**TASK DETAILS:**
Copy nothing but the text: repeat each entry exactly and drop the images.

Rendered images with source text
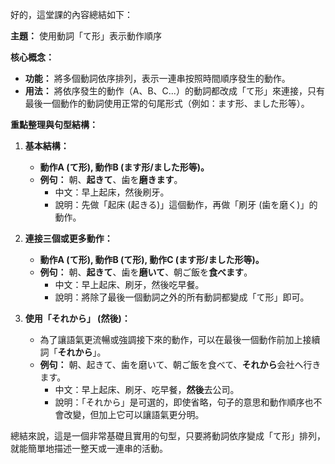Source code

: 
好的，這堂課的內容總結如下：

**主題：** 使用動詞「て形」表示動作順序

**核心概念：**
*   **功能：** 將多個動詞依序排列，表示一連串按照時間順序發生的動作。
*   **用法：** 將依序發生的動作（A、B、C...）的動詞都改成「て形」來連接，只有最後一個動作的動詞使用正常的句尾形式（例如：ます形、ました形等）。

**重點整理與句型結構：**

1.  **基本結構：**
    *   **動作A (て形), 動作B (ます形/ました形等)。**
    *   **例句：** 朝、**起きて**、歯を**磨きます**。
        *   中文：早上起床，然後刷牙。
        *   說明：先做「起床 (起きる)」這個動作，再做「刷牙 (歯を磨く)」的動作。

2.  **連接三個或更多動作：**
    *   **動作A (て形), 動作B (て形), 動作C (ます形/ました形等)。**
    *   **例句：** 朝、**起きて**、歯を**磨いて**、朝ご飯を**食べます**。
        *   中文：早上起床、刷牙，然後吃早餐。
        *   說明：將除了最後一個動詞之外的所有動詞都變成「て形」即可。

3.  **使用「それから」 (然後)：**
    *   為了讓語氣更流暢或強調接下來的動作，可以在最後一個動作前加上接續詞「**それから**」。
    *   **例句：** 朝、起きて、歯を磨いて、朝ご飯を食べて、**それから**会社へ行きます。
        *   中文：早上起床、刷牙、吃早餐，**然後**去公司。
        *   說明：「それから」是可選的，即使省略，句子的意思和動作順序也不會改變，但加上它可以讓語氣更分明。

總結來說，這是一個非常基礎且實用的句型，只要將動詞依序變成「て形」排列，就能簡單地描述一整天或一連串的活動。
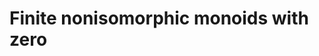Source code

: # Finite nonisomorphic monoids with zero
<html>
<div id="insert"></div>
<script src="http://math.chapman.edu/~jipsen/structures/ua.js"></script>
<script>init("MonZ",5,{associative:true,identity:true,zero:true})</script>
</html>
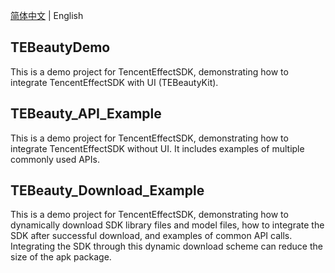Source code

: [简体中文](https://github.com/Tencent-RTC/TencentEffect_Android/blob/main/README_zh_CN.md)  |  English

## TEBeautyDemo
This is a demo project for TencentEffectSDK, demonstrating how to integrate TencentEffectSDK with UI (TEBeautyKit).

## TEBeauty_API_Example
This is a demo project for TencentEffectSDK, demonstrating how to integrate TencentEffectSDK without UI. It includes examples of multiple commonly used APIs. 

## TEBeauty_Download_Example

This is a demo project for TencentEffectSDK, demonstrating how to dynamically download SDK library files and model files, how to integrate the SDK after successful download, and examples of common API calls. Integrating the SDK through this dynamic download scheme can reduce the size of the apk package.
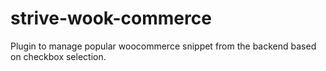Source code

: # strive-wook-commerce
Plugin to manage popular woocommerce snippet from the backend based on checkbox selection.
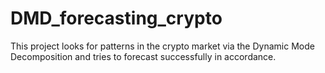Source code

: # DMD_forecasting_crypto
This project looks for patterns in the crypto market via the Dynamic Mode Decomposition and tries to forecast successfully in accordance.
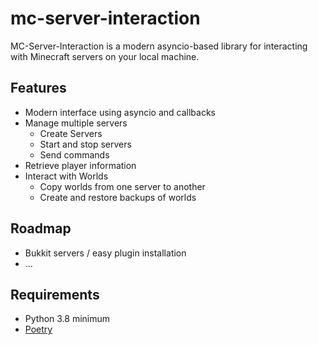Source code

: # mc-server-interaction

MC-Server-Interaction is a modern asyncio-based library for interacting with Minecraft servers on your local machine.

## Features

- Modern interface using asyncio and callbacks
- Manage multiple servers
    - Create Servers
    - Start and stop servers
    - Send commands
- Retrieve player information
- Interact with Worlds
    - Copy worlds from one server to another
    - Create and restore backups of worlds

## Roadmap

- Bukkit servers / easy plugin installation
- ...

## Requirements

- Python 3.8 minimum
- [Poetry](https://python-poetry.org/)
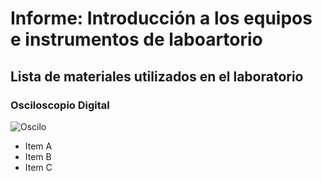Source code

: # Informe: Introducción a los equipos e instrumentos de laboartorio

##  Lista de materiales utilizados en el laboratorio

###  Osciloscopio Digital
![Oscilo]([![Whats-App-Image-2024-01-12-at-17-45-48.jpg](https://i.postimg.cc/fRhnV4rK/Whats-App-Image-2024-01-12-at-17-45-48.jpg)](https://postimg.cc/7fXQRRDG))


*  Item A
*  Item B
*  Item C
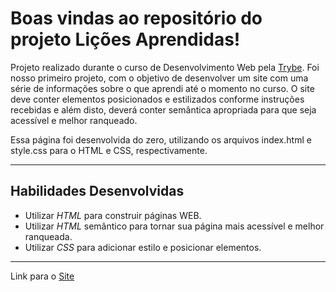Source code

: # Boas vindas ao repositório do projeto Lições Aprendidas!

Projeto realizado durante o curso de Desenvolvimento Web pela [Trybe]( https://www.betrybe.com/). Foi nosso primeiro projeto, com o objetivo de desenvolver um site com uma série de informações sobre o que aprendi até o momento no curso. O site deve conter elementos posicionados e estilizados conforme instruções recebidas e além disto, deverá conter semântica apropriada para que seja acessível e melhor ranqueado.

Essa página foi desenvolvida do zero, utilizando os arquivos index.html e style.css para o HTML e CSS, respectivamente.

---

## Habilidades Desenvolvidas

* Utilizar _HTML_ para construir páginas WEB.
* Utilizar _HTML_ semântico para tornar sua página mais acessível e melhor ranqueada.
* Utilizar _CSS_ para adicionar estilo e posicionar elementos.

---

Link para o [Site](https://evandrvalente.github.io/lessons-learned/)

**RESPONSE AREA:**
Source code

: 
好的，這堂課的內容總結如下：

**主題：** 使用動詞「て形」表示動作順序

**核心概念：**
*   **功能：** 將多個動詞依序排列，表示一連串按照時間順序發生的動作。
*   **用法：** 將依序發生的動作（A、B、C...）的動詞都改成「て形」來連接，只有最後一個動作的動詞使用正常的句尾形式（例如：ます形、ました形等）。

**重點整理與句型結構：**

1.  **基本結構：**
    *   **動作A (て形), 動作B (ます形/ました形等)。**
    *   **例句：** 朝、**起きて**、歯を**磨きます**。
        *   中文：早上起床，然後刷牙。
        *   說明：先做「起床 (起きる)」這個動作，再做「刷牙 (歯を磨く)」的動作。

2.  **連接三個或更多動作：**
    *   **動作A (て形), 動作B (て形), 動作C (ます形/ました形等)。**
    *   **例句：** 朝、**起きて**、歯を**磨いて**、朝ご飯を**食べます**。
        *   中文：早上起床、刷牙，然後吃早餐。
        *   說明：將除了最後一個動詞之外的所有動詞都變成「て形」即可。

3.  **使用「それから」 (然後)：**
    *   為了讓語氣更流暢或強調接下來的動作，可以在最後一個動作前加上接續詞「**それから**」。
    *   **例句：** 朝、起きて、歯を磨いて、朝ご飯を食べて、**それから**会社へ行きます。
        *   中文：早上起床、刷牙、吃早餐，**然後**去公司。
        *   說明：「それから」是可選的，即使省略，句子的意思和動作順序也不會改變，但加上它可以讓語氣更分明。

總結來說，這是一個非常基礎且實用的句型，只要將動詞依序變成「て形」排列，就能簡單地描述一整天或一連串的活動。
Source code

: # Finite nonisomorphic monoids with zero
<html>
<div id="insert"></div>
<script src="http://math.chapman.edu/~jipsen/structures/ua.js"></script>
<script>init("MonZ",5,{associative:true,identity:true,zero:true})</script>
</html>
Source code

: [简体中文](https://github.com/Tencent-RTC/TencentEffect_Android/blob/main/README_zh_CN.md)  |  English

## TEBeautyDemo
This is a demo project for TencentEffectSDK, demonstrating how to integrate TencentEffectSDK with UI (TEBeautyKit).

## TEBeauty_API_Example
This is a demo project for TencentEffectSDK, demonstrating how to integrate TencentEffectSDK without UI. It includes examples of multiple commonly used APIs. 

## TEBeauty_Download_Example

This is a demo project for TencentEffectSDK, demonstrating how to dynamically download SDK library files and model files, how to integrate the SDK after successful download, and examples of common API calls. Integrating the SDK through this dynamic download scheme can reduce the size of the apk package.
Source code

: # strive-wook-commerce
Plugin to manage popular woocommerce snippet from the backend based on checkbox selection.
Source code

: # DMD_forecasting_crypto
This project looks for patterns in the crypto market via the Dynamic Mode Decomposition and tries to forecast successfully in accordance.
Source code

: # mc-server-interaction

MC-Server-Interaction is a modern asyncio-based library for interacting with Minecraft servers on your local machine.

## Features

- Modern interface using asyncio and callbacks
- Manage multiple servers
    - Create Servers
    - Start and stop servers
    - Send commands
- Retrieve player information
- Interact with Worlds
    - Copy worlds from one server to another
    - Create and restore backups of worlds

## Roadmap

- Bukkit servers / easy plugin installation
- ...

## Requirements

- Python 3.8 minimum
- [Poetry](https://python-poetry.org/)
Source code

: # Informe: Introducción a los equipos e instrumentos de laboartorio

##  Lista de materiales utilizados en el laboratorio

###  Osciloscopio Digital
![Oscilo]([![Whats-App-Image-2024-01-12-at-17-45-48.jpg](https://i.postimg.cc/fRhnV4rK/Whats-App-Image-2024-01-12-at-17-45-48.jpg)](https://postimg.cc/7fXQRRDG))


*  Item A
*  Item B
*  Item C
Source code

: # Boas vindas ao repositório do projeto Lições Aprendidas!

Projeto realizado durante o curso de Desenvolvimento Web pela [Trybe]( https://www.betrybe.com/). Foi nosso primeiro projeto, com o objetivo de desenvolver um site com uma série de informações sobre o que aprendi até o momento no curso. O site deve conter elementos posicionados e estilizados conforme instruções recebidas e além disto, deverá conter semântica apropriada para que seja acessível e melhor ranqueado.

Essa página foi desenvolvida do zero, utilizando os arquivos index.html e style.css para o HTML e CSS, respectivamente.

---

## Habilidades Desenvolvidas

* Utilizar _HTML_ para construir páginas WEB.
* Utilizar _HTML_ semântico para tornar sua página mais acessível e melhor ranqueada.
* Utilizar _CSS_ para adicionar estilo e posicionar elementos.

---

Link para o [Site](https://evandrvalente.github.io/lessons-learned/)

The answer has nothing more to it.